Reproduced exactly, the lines from the start of the material through the line containing "[![GitHub commit activity" should be the whole answer, with pictures excluded.

^^^^^^^^

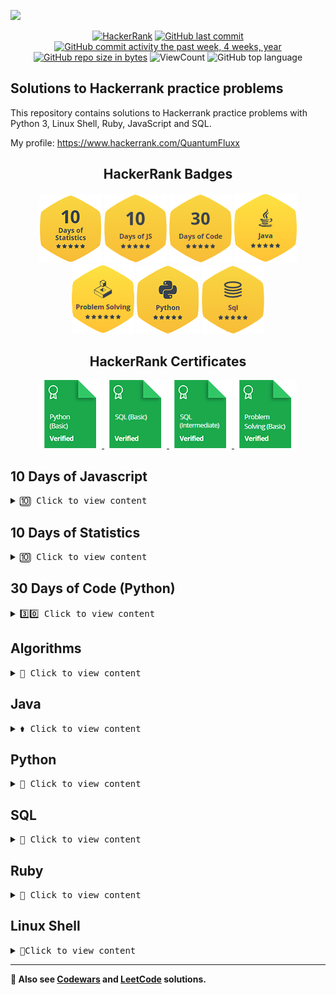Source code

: ![](http://neiu.acm.org/wp-content/uploads/2014/11/hackerrank.png)

<div id="badges" align="center">


[![HackerRank](https://img.shields.io/badge/website-HackerRank-9cf)](https://www.hackerrank.com/)
[![GitHub last commit](https://img.shields.io/github/last-commit/QuantumFluxx/HackerRank_solutions.svg)](https://github.com/QuantumFluxx/HackerRank_solutions) 
[![GitHub commit activity the past week, 4 weeks, year](https://img.shields.io/github/commit-activity/y/QuantumFluxx/HackerRank_solutions.svg)](https://github.com/QuantumFluxx/HackerRank_solutions) 
[![GitHub repo size in bytes](https://img.shields.io/github/repo-size/QuantumFluxx/HackerRank_solutions.svg)](https://github.com/QuantumFluxx/HackerRank_solutions)
![ViewCount](https://views.whatilearened.today/views/github/QuantumFluxx/HackerRank_solutions.svg?cache=remove)
![GitHub top language](https://img.shields.io/github/languages/top/QuantumFluxx/HackerRank_solutions.svg?style=flat)

</div>

## Solutions to Hackerrank practice problems

This repository contains solutions to Hackerrank practice problems with Python 3, Linux Shell, Ruby, JavaScript and SQL.

My profile: https://www.hackerrank.com/QuantumFluxx

<div id="badges" align="center">
    
## HackerRank Badges

![10 Days of Statistics](https://github.com/QuantumFluxx/HackerRank_solutions/blob/main/Badges/10_days_of_statistics_5_star.png)
![10 Days of JS](https://github.com/QuantumFluxx/HackerRank_solutions/blob/main/Badges/10_days_of_javascript_5_star.png)
![30 Days of code](https://github.com/QuantumFluxx/HackerRank_solutions/blob/main/Badges/30_days_of_code_5_star.png)
![Java](https://github.com/QuantumFluxx/HackerRank_solutions/blob/main/Badges/Java_5_star.png)
![Problem Solving](https://github.com/QuantumFluxx/HackerRank_solutions/blob/main/Badges/Problem_Solving_6_star.png)
![Python](https://github.com/QuantumFluxx/HackerRank_solutions/blob/main/Badges/python_5_star.png)
![SQL](https://github.com/QuantumFluxx/HackerRank_solutions/blob/main/Badges/sql_5_star.png)
    
</div>

<div id="Certificates" align="center">

## HackerRank Certificates

<a href="https://github.com/QuantumFluxx/HackerRank_solutions/blob/main/Skill%20Certifications/Python%20(basic)%20certificate.png">
    <img src="https://github.com/QuantumFluxx/HackerRank_solutions/blob/main/Badges/python_basic_skill.png" alt="Python (Basic) Certificate"/>
</a>
<a href="https://github.com/QuantumFluxx/HackerRank_solutions/blob/main/Skill%20Certifications/SQL%20(basic).png">
    <img src="https://github.com/QuantumFluxx/HackerRank_solutions/blob/main/Badges/sql_basic_skill.png" alt="SQL (Basic) Certificate"/>
</a>
<a href="https://github.com/QuantumFluxx/HackerRank_solutions/blob/main/Skill%20Certifications/SQL%20(Intermediate)%20Certificate.png">
    <img src="https://github.com/QuantumFluxx/HackerRank_solutions/blob/main/Badges/sql_intermediate_skill.png" alt="SQL (Intermediate) Certificate"/>
</a>
<a href="https://github.com/QuantumFluxx/HackerRank_solutions/blob/main/Skill%20Certifications/Problem%20Solving%20(Basic)%20Certificate.png">
    <img src="https://github.com/QuantumFluxx/HackerRank_solutions/blob/main/Badges/problem_solving_basic_skill.png" alt="Problem solving (Basic) Certificate"/>
</a>

</div>

## 10 Days of Javascript

<details>
<summary><kbd>🔟 Сlick to view content</kbd></summary>

* [Day 0 - Hello, World](https://github.com/QuantumFluxx/HackerRank_solutions/blob/main/10%20Days%20of%20Javascript/Day%200%20-%20Hello%2C%20World.js)
* [Day 0 - Data Types](https://github.com/QuantumFluxx/HackerRank_solutions/blob/main/10%20Days%20of%20Javascript/Day%200%20-%20Data%20Types.js)
* [Day 01 - Arithmetic Operators](https://github.com/QuantumFluxx/HackerRank_solutions/blob/main/10%20Days%20of%20Javascript/Day%2001%20-%20Arithmetic%20Operators.js)
* [Day 01 - Functions](https://github.com/QuantumFluxx/HackerRank_solutions/blob/main/10%20Days%20of%20Javascript/Day%2001%20-%20Functions.js)
* [Day 01 - Let and Const](https://github.com/QuantumFluxx/HackerRank_solutions/blob/main/10%20Days%20of%20Javascript/Day%2001%20-%20Let%20and%20Const.js)
* [Day 02 - Conditional Statements - If-Else](https://github.com/QuantumFluxx/HackerRank_solutions/blob/main/10%20Days%20of%20Javascript/Day%2002%20-%20Conditional%20Statements%20-%20If-Else.js)
* [Day 02 - Conditional Statements - Switch](https://github.com/QuantumFluxx/HackerRank_solutions/blob/main/10%20Days%20of%20Javascript/Day%2002%20-%20Conditional%20Statements%20-%20Switch.js)
* [Day 02 - Loops](https://github.com/QuantumFluxx/HackerRank_solutions/blob/main/10%20Days%20of%20Javascript/Day%2002%20-%20Loops.js)
* [Day 03 - Arrays](https://github.com/QuantumFluxx/HackerRank_solutions/blob/main/10%20Days%20of%20Javascript/Day%2003%20-%20Arrays.js)
* [Day 03 - Throw](https://github.com/QuantumFluxx/HackerRank_solutions/blob/main/10%20Days%20of%20Javascript/Day%2003%20-%20Throw.js)
* [Day 03 - Try, Catch, and Finally](https://github.com/QuantumFluxx/HackerRank_solutions/blob/main/10%20Days%20of%20Javascript/Day%2003%20-%20Try%2C%20Catch%2C%20and%20Finally.js)
* [Day 04 - Classes](https://github.com/QuantumFluxx/HackerRank_solutions/blob/main/10%20Days%20of%20Javascript/Day%2004%20-%20Classes.js)
* [Day 04 - Count Objects](https://github.com/QuantumFluxx/HackerRank_solutions/blob/main/10%20Days%20of%20Javascript/Day%2004%20-%20Count%20Objects.js)
* [Day 04 - Create a Rectangle Object](https://github.com/QuantumFluxx/HackerRank_solutions/blob/main/10%20Days%20of%20Javascript/Day%2004%20-%20Create%20a%20Rectangle%20Object.js)
* [Day 05 - Arrow Functions](https://github.com/QuantumFluxx/HackerRank_solutions/blob/main/10%20Days%20of%20Javascript/Day%2005%20-%20Arrow%20Functions.js)
* [Day 05 - Inheritance](https://github.com/QuantumFluxx/HackerRank_solutions/blob/main/10%20Days%20of%20Javascript/Day%2005%20-%20Inheritance.js)
* [Day 05 - Template Literals](https://github.com/QuantumFluxx/HackerRank_solutions/blob/main/10%20Days%20of%20Javascript/Day%2005%20-%20Template%20Literals.js)
* [Day 06 - Bitwise Operators](https://github.com/QuantumFluxx/HackerRank_solutions/blob/main/10%20Days%20of%20Javascript/Day%2006%20-%20Bitwise%20Operators.js)
* [Day 06 - JavaScript Dates](https://github.com/QuantumFluxx/HackerRank_solutions/blob/main/10%20Days%20of%20Javascript/Day%2006%20-%20JavaScript%20Dates.js)
* [Day 07 - Regular Expressions I](https://github.com/QuantumFluxx/HackerRank_solutions/blob/main/10%20Days%20of%20Javascript/Day%2007%20-%20Regular%20Expressions%20I.js)
* [Day 07 - Regular Expressions II](https://github.com/QuantumFluxx/HackerRank_solutions/blob/main/10%20Days%20of%20Javascript/Day%2007%20-%20Regular%20Expressions%20II.js)
* [Day 07 - Regular Expressions III](https://github.com/QuantumFluxx/HackerRank_solutions/blob/main/10%20Days%20of%20Javascript/Day%2007%20-%20Regular%20Expressions%20III.js)
* [Day 08 - Buttons Container](https://github.com/QuantumFluxx/HackerRank_solutions/blob/main/10%20Days%20of%20Javascript/Day%2008%20-%20Buttons%20Container.js)
* [Day 08 - Create a Button](https://github.com/QuantumFluxx/HackerRank_solutions/blob/main/10%20Days%20of%20Javascript/Day%2008%20-%20Create%20a%20Button.js)
* [Day 09 - Binary Calculator](https://github.com/QuantumFluxx/HackerRank_solutions/blob/main/10%20Days%20of%20Javascript/Day%2009%20-%20Binary%20Calculator.js)
    
</details>

## 10 Days of Statistics

<details>
<summary><kbd>🔟 Сlick to view content</kbd></summary>

* [Day 0 - Mean, Median, and Mode](https://github.com/QuantumFluxx/HackerRank_solutions/blob/main/10%20Days%20of%20Statistics/Day%200%20-%20Mean%2C%20Median%2C%20and%20Mode.py)
* [Day 0 - Weighted Mean](https://github.com/QuantumFluxx/HackerRank_solutions/blob/main/10%20Days%20of%20Statistics/Day%200%20-%20Weighted%20Mean.py)
* [Day 01 - Interquartile Range](https://github.com/QuantumFluxx/HackerRank_solutions/blob/main/10%20Days%20of%20Statistics/Day%2001%20-%20Interquartile%20Range.py)
* [Day 01 - Quartiles](https://github.com/QuantumFluxx/HackerRank_solutions/blob/main/10%20Days%20of%20Statistics/Day%2001%20-%20Quartiles.py)
* [Day 01 - Standard Deviation](https://github.com/QuantumFluxx/HackerRank_solutions/blob/main/10%20Days%20of%20Statistics/Day%2001%20-%20Standard%20Deviation.py)
* [Day 02 - Basic Probability](https://github.com/QuantumFluxx/HackerRank_solutions/blob/main/10%20Days%20of%20Statistics/Day%2002%20-%20Basic%20Probability.py)
* [Day 02 - Compound Event Probability](https://github.com/QuantumFluxx/HackerRank_solutions/blob/main/10%20Days%20of%20Statistics/Day%2002%20-%20Compound%20Event%20Probability.py)
* [Day 02 - More Dice](https://github.com/QuantumFluxx/HackerRank_solutions/blob/main/10%20Days%20of%20Statistics/Day%2002%20-%20More%20Dice.py)
* [Day 03 - Cards of the Same Suit](https://github.com/QuantumFluxx/HackerRank_solutions/blob/main/10%20Days%20of%20Statistics/Day%2003%20-%20Cards%20of%20the%20Same%20Suit.py)
* [Day 03 - Conditional Probability](https://github.com/QuantumFluxx/HackerRank_solutions/blob/main/10%20Days%20of%20Statistics/Day%2003%20-%20Conditional%20Probability.py)
* [Day 03 - Drawing Marbles](https://github.com/QuantumFluxx/HackerRank_solutions/blob/main/10%20Days%20of%20Statistics/Day%2003%20-%20Drawing%20Marbles.py)
* [Day 04 - Binomial Distribution I](https://github.com/QuantumFluxx/HackerRank_solutions/blob/main/10%20Days%20of%20Statistics/Day%2004%20-%20Binomial%20Distribution%20I.py)
* [Day 04 - Binomial Distribution II](https://github.com/QuantumFluxx/HackerRank_solutions/blob/main/10%20Days%20of%20Statistics/Day%2004%20-%20Binomial%20Distribution%20II.py)
* [Day 04 - Geometric Distribution I](https://github.com/QuantumFluxx/HackerRank_solutions/blob/main/10%20Days%20of%20Statistics/Day%2004%20-%20Geometric%20Distribution%20I.py)
* [Day 04 - Geometric Distribution II](https://github.com/QuantumFluxx/HackerRank_solutions/blob/main/10%20Days%20of%20Statistics/Day%2004%20-%20Geometric%20Distribution%20II.py)
* [Day 05 - Normal Distribution I](https://github.com/QuantumFluxx/HackerRank_solutions/blob/main/10%20Days%20of%20Statistics/Day%2005%20-%20Normal%20Distribution%20I.py)
* [Day 05 - Normal Distribution II](https://github.com/QuantumFluxx/HackerRank_solutions/blob/main/10%20Days%20of%20Statistics/Day%2005%20-%20Normal%20Distribution%20II.py)
* [Day 05 - Poisson Distribution I](https://github.com/QuantumFluxx/HackerRank_solutions/blob/main/10%20Days%20of%20Statistics/Day%2005%20-%20Poisson%20Distribution%20I.py)
* [Day 05 - Poisson Distribution II](https://github.com/QuantumFluxx/HackerRank_solutions/blob/main/10%20Days%20of%20Statistics/Day%2005%20-%20Poisson%20Distribution%20II.py)
* [Day 06 - The Central Limit Theorem I](https://github.com/QuantumFluxx/HackerRank_solutions/blob/main/10%20Days%20of%20Statistics/Day%2006%20-%20The%20Central%20Limit%20Theorem%20I.py)
* [Day 06 - The Central Limit Theorem II](https://github.com/QuantumFluxx/HackerRank_solutions/blob/main/10%20Days%20of%20Statistics/Day%2006%20-%20The%20Central%20Limit%20Theorem%20II.py)
* [Day 06 - The Central Limit Theorem III](https://github.com/QuantumFluxx/HackerRank_solutions/blob/main/10%20Days%20of%20Statistics/Day%2006%20-%20The%20Central%20Limit%20Theorem%20III.py)
* [Day 07 - Pearson Correlation Coefficient I](https://github.com/QuantumFluxx/HackerRank_solutions/blob/main/10%20Days%20of%20Statistics/Day%2007%20-%20Pearson%20Correlation%20Coefficient%20I.py)
* [Day 07 - Spearman's Rank Correlation](https://github.com/QuantumFluxx/HackerRank_solutions/blob/main/10%20Days%20of%20Statistics/Day%2007%20-%20Spearman's%20Rank%20Correlation.py)
* [Day 08 - Least Square Regression Line](https://github.com/QuantumFluxx/HackerRank_solutions/blob/main/10%20Days%20of%20Statistics/Day%2008%20-%20Least%20Square%20Regression%20Line.py)
* [Day 08 - Pearson Correlation Coefficient II](https://github.com/QuantumFluxx/HackerRank_solutions/blob/main/10%20Days%20of%20Statistics/Day%2008%20-%20Pearson%20Correlation%20Coefficient%20II.py)
* [Day 09 - Multiple Linear Regression](https://github.com/QuantumFluxx/HackerRank_solutions/blob/main/10%20Days%20of%20Statistics/Day%2009%20-%20Multiple%20Linear%20Regression.py)
    
</details>

## 30 Days of Code (Python)

<details>
<summary><kbd>3️⃣0️⃣ Сlick to view content</kbd></summary>
    
* [Day 0 - Hello, World](https://github.com/QuantumFluxx/HackerRank_solutions/blob/main/30%20days%20of%20code/Python/Day%200%20-%20Hello%2C%20World.py)
* [Day 01 - Data Types](https://github.com/QuantumFluxx/HackerRank_solutions/blob/main/30%20days%20of%20code/Python/Day%201%20-%20Data%20Types.py)
* [Day 02 - Operators](https://github.com/QuantumFluxx/HackerRank_solutions/blob/main/30%20days%20of%20code/Python/Day%202%20-%20Operators.py)
* [Day 03 - Intro to Conditional Statements](https://github.com/QuantumFluxx/HackerRank_solutions/blob/main/30%20days%20of%20code/Python/Day%2003%20-%20Intro%20to%20Conditional%20Statements.py)
* [Day 04 - Class vs Instance](https://github.com/QuantumFluxx/HackerRank_solutions/blob/main/30%20days%20of%20code/Python/Day%2004%20-%20Class%20vs%20Instance.py)
* [Day 05 - Loops](https://github.com/QuantumFluxx/HackerRank_solutions/blob/main/30%20days%20of%20code/Python/Day%2005%20-%20Loops.py)
* [Day 06 - Let's Review](https://github.com/QuantumFluxx/HackerRank_solutions/blob/main/30%20days%20of%20code/Python/Day%2006%20-%20Let's%20Review.py)
* [Day 07 - Arrays](https://github.com/QuantumFluxx/HackerRank_solutions/blob/main/30%20days%20of%20code/Python/Day%2007%20-%20Arrays.py)
* [Day 08 - Dictionaries and Maps](https://github.com/QuantumFluxx/HackerRank_solutions/blob/main/30%20days%20of%20code/Python/Day%2008%20-%20Dictionaries%20and%20Maps.py)
* [Day 09 - Recursion 3](https://github.com/QuantumFluxx/HackerRank_solutions/blob/main/30%20days%20of%20code/Python/Day%2009%20-%20Recursion%203.py) 
* [Day 10 - Binary Numbers](https://github.com/QuantumFluxx/HackerRank_solutions/blob/main/30%20days%20of%20code/Python/Day%2010%20-%20Binary%20Numbers.py)
* [Day 11 - 2D Arrays](https://github.com/QuantumFluxx/HackerRank_solutions/blob/main/30%20days%20of%20code/Python/Day%2011%20-%202D%20Arrays.py)
* [Day 12 - Inheritance](https://github.com/QuantumFluxx/HackerRank_solutions/blob/main/30%20days%20of%20code/Python/Day%2012%20-%20Inheritance.py)
* [Day 13 - Abstract Classes](https://github.com/QuantumFluxx/HackerRank_solutions/blob/main/30%20days%20of%20code/Python/Day%2013%20-%20Abstract%20Classes.py)
* [Day 14 - Scope](https://github.com/QuantumFluxx/HackerRank_solutions/blob/main/30%20days%20of%20code/Python/Day%2014%20-%20Scope.py)
* [Day 15 - Linked List](https://github.com/QuantumFluxx/HackerRank_solutions/blob/main/30%20days%20of%20code/Python/Day%2015%20-%20Linked%20List.py)
* [Day 16 - Exceptions - String to Integer](https://github.com/QuantumFluxx/HackerRank_solutions/blob/main/30%20days%20of%20code/Python/Day%2016%20-%20Exceptions%20-%20String%20to%20Integer.py)
* [Day 17 - More Exceptions](https://github.com/QuantumFluxx/HackerRank_solutions/blob/main/30%20days%20of%20code/Python/Day%2017%20-%20More%20Exceptions.py)
* [Day 18 - Queues and Stacks](https://github.com/QuantumFluxx/HackerRank_solutions/blob/main/30%20days%20of%20code/Python/Day%2018%20-%20Queues%20and%20Stacks.py)
* [Day 19 - Interfaces](https://github.com/QuantumFluxx/HackerRank_solutions/blob/main/30%20days%20of%20code/Python/Day%2019%20-%20Interfaces.py)
* [Day 20 - Sorting](https://github.com/QuantumFluxx/HackerRank_solutions/blob/main/30%20days%20of%20code/Python/Day%2020%20-%20Sorting.py)
* [Day 21 - Generics](https://github.com/QuantumFluxx/HackerRank_solutions/blob/main/30%20days%20of%20code/Python/Day%2021%20-%20Generics.java)    
* [Day 22 - Binary Search Trees](https://github.com/QuantumFluxx/HackerRank_solutions/blob/main/30%20days%20of%20code/Python/Day%2022%20-%20Binary%20Search%20Trees.py)
* [Day 23 - BST Level-Order Traversal](https://github.com/QuantumFluxx/HackerRank_solutions/blob/main/30%20days%20of%20code/Python/Day%2023%20-%20BST%20Level-Order%20Traversal.py)
* [Day 24 - More Linked Lists](https://github.com/QuantumFluxx/HackerRank_solutions/blob/main/30%20days%20of%20code/Python/Day%2024%20-%20More%20Linked%20Lists.py)
* [Day 25 - Running Time and Complexity](https://github.com/QuantumFluxx/HackerRank_solutions/blob/main/30%20days%20of%20code/Python/Day%2025%20-%20Running%20Time%20and%20Complexity.py)
* [Day 26 - Nested Logic](https://github.com/QuantumFluxx/HackerRank_solutions/blob/main/30%20days%20of%20code/Python/Day%2026%20-%20Nested%20Logic.py)
* [Day 27 - Testing](https://github.com/QuantumFluxx/HackerRank_solutions/blob/main/30%20days%20of%20code/Python/Day%2027%20-%20Testing.py)
* [Day 28 - RegEx, Patterns, and Intro to Databases](https://github.com/QuantumFluxx/HackerRank_solutions/blob/main/30%20days%20of%20code/Python/Day%2028%20-%20RegEx%2C%20Patterns%2C%20and%20Intro%20to%20Databases.py)
* [Day 29 - Bitwise AND](https://github.com/QuantumFluxx/HackerRank_solutions/blob/main/30%20days%20of%20code/Python/Day%2029%20-%20Bitwise%20AND.py)

</details>

## Algorithms

<details>
<summary><kbd>🔧 Сlick to view content</kbd></summary>

* [Warmup 10/10](https://github.com/QuantumFluxx/HackerRank_solutions/tree/main/Algorithms/Warmup)
* [Implementation 66/66](https://github.com/QuantumFluxx/HackerRank_solutions/tree/main/Algorithms/Implementation)
* [Strings 26/48](https://github.com/QuantumFluxx/HackerRank_solutions/tree/main/Algorithms/Strings)
</details>

## Java

<details>
<summary><kbd>⚱️ Сlick to view content</kbd></summary>
   
 * [Introduction 13/13](https://github.com/QuantumFluxx/HackerRank_solutions/tree/main/Java/Introduction)   
 * [Strings 10/11](https://github.com/QuantumFluxx/HackerRank_solutions/tree/main/Java/Strings)   
    
</details>

## Python

<details>
<summary><kbd>🐍 Сlick to view content</kbd></summary>
  
* [Introduction 7/7](https://github.com/QuantumFluxx/HackerRank_solutions/tree/main/Python/Introduction)
* [Basic Data Types 6/6](https://github.com/QuantumFluxx/HackerRank_solutions/tree/main/Python/Basic%20Data%20Types)
* [Strings 14/14](https://github.com/QuantumFluxx/HackerRank_solutions/tree/main/Python/Strings)
* [Sets 13/13](https://github.com/QuantumFluxx/HackerRank_solutions/tree/main/Python/Sets)
* [Math 7/7](https://github.com/QuantumFluxx/HackerRank_solutions/tree/main/Python/Math)
* [Itertools 7/7](https://github.com/QuantumFluxx/HackerRank_solutions/tree/main/Python/Itertools)
* [Date and Time 2/2](https://github.com/QuantumFluxx/HackerRank_solutions/tree/main/Python/Date%20and%20Time)
* [Errors and Exceptions 2/2](https://github.com/QuantumFluxx/HackerRank_solutions/tree/main/Python/Errors%20and%20Exceptions)
* [Classes 2/2](https://github.com/QuantumFluxx/HackerRank_solutions/tree/main/Python/Classes)
* [Built-Ins 6/6](https://github.com/QuantumFluxx/HackerRank_solutions/tree/main/Python/Built-Ins)
* [Python Functionals 3/3](https://github.com/QuantumFluxx/HackerRank_solutions/tree/main/Python/Python%20Functionals)
* [Regex and Parsing 17/17](https://github.com/QuantumFluxx/HackerRank_solutions/tree/main/Python/Regex%20and%20Parsing)
* [XML 2/2](https://github.com/QuantumFluxx/HackerRank_solutions/tree/main/Python/XML)
* [Closures and Decorators 2/2](https://github.com/QuantumFluxx/HackerRank_solutions/tree/main/Python/Closures%20and%20Decorators)
* [Debugging 2/2](https://github.com/QuantumFluxx/HackerRank_solutions/tree/main/Python/Debugging)    
    
</details>

## SQL

<details>
<summary><kbd>📘 Сlick to view content</kbd></summary>
  
* [Basic Select 20/20](https://github.com/QuantumFluxx/HackerRank_solutions/tree/main/SQL/Basic%20Select)
* [Advanced Select 5/5](https://github.com/QuantumFluxx/HackerRank_solutions/tree/main/SQL/Advanced%20Select)
* [Aggregation 17/17](https://github.com/QuantumFluxx/HackerRank_solutions/tree/main/SQL/Aggregation)
* [Basic Join 8/8](https://github.com/QuantumFluxx/HackerRank_solutions/tree/main/SQL/Basic%20Join)
* [Advanced Join 5/5](https://github.com/QuantumFluxx/HackerRank_solutions/tree/main/SQL/Advanced%20Join)
* [Alternative Queries 3/3](https://github.com/QuantumFluxx/HackerRank_solutions/tree/main/SQL/Alternative%20Queries)
    
</details>

## Ruby

<details>
<summary><kbd>💎 Сlick to view content</kbd></summary>

* [Introduction 4/4](https://github.com/QuantumFluxx/HackerRank_solutions/tree/main/Ruby/Introduction)
* [Control Structures 5/5](https://github.com/QuantumFluxx/HackerRank_solutions/tree/main/Ruby/Control%20Structures)
* [Arrays and Hashes 9/9](https://github.com/QuantumFluxx/HackerRank_solutions/tree/main/Ruby/Arrays%20and%20Hashes)
* [Enumerables 6/6](https://github.com/QuantumFluxx/HackerRank_solutions/tree/main/Ruby/Enumerables)
* [Methods 11/11](https://github.com/QuantumFluxx/HackerRank_solutions/tree/main/Ruby/Methods)
* [Strings 6/6](https://github.com/QuantumFluxx/HackerRank_solutions/tree/main/Ruby/Strings)
    
</details>

## Linux Shell
<details>
<summary> <kbd>🐧Сlick to view content</kbd> </summary>

### Solutions
* [Bash 11/11](https://github.com/QuantumFluxx/HackerRank_solutions/tree/main/Linux%20Shell/Bash)
* [Text Processing 32/32](https://github.com/QuantumFluxx/HackerRank_solutions/tree/main/Linux%20Shell/Text%20Processing)
* [Arrays in Bash 8/8](https://github.com/QuantumFluxx/HackerRank_solutions/tree/main/Linux%20Shell/Arrays%20in%20Bash)
* [Grep Sed Awk 14/14](https://github.com/QuantumFluxx/HackerRank_solutions/tree/main/Linux%20Shell/Grep%20Sed%20Awk)

### Tutorials and Relevant Materials
* [Shell Scripting video tutorial](https://www.youtube.com/watch?v=hwrnmQumtPw)
* [Loops in Bash](https://www.cyberciti.biz/faq/bash-for-loop/)
* [Cut](https://www.geeksforgeeks.org/cut-command-linux-examples/)
* [Array Tutorial](https://www.thegeekstuff.com/2010/06/bash-array-tutorial/)
* [Quick guide to shell scripts](http://www.panix.com/~elflord/unix/bash-tute.html)

</details>

-------------

**🥋 Also see [Codewars](https://github.com/QuantumFluxx/codewars_solutions) and [LeetCode](https://github.com/QuantumFluxx/LeetCode_solutions) solutions.**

^^^^^^^^

> [RESULT]
Source code

: ![](http://neiu.acm.org/wp-content/uploads/2014/11/hackerrank.png)

<div id="badges" align="center">


[![HackerRank](https://img.shields.io/badge/website-HackerRank-9cf)](https://www.hackerrank.com/)
[![GitHub last commit](https://img.shields.io/github/last-commit/QuantumFluxx/HackerRank_solutions.svg)](https://github.com/QuantumFluxx/HackerRank_solutions) 
[![GitHub commit activity the past week, 4 weeks, year](https://img.shields.io/github/commit-activity/y/QuantumFluxx/HackerRank_solutions.svg)](https://github.com/QuantumFluxx/HackerRank_solutions) 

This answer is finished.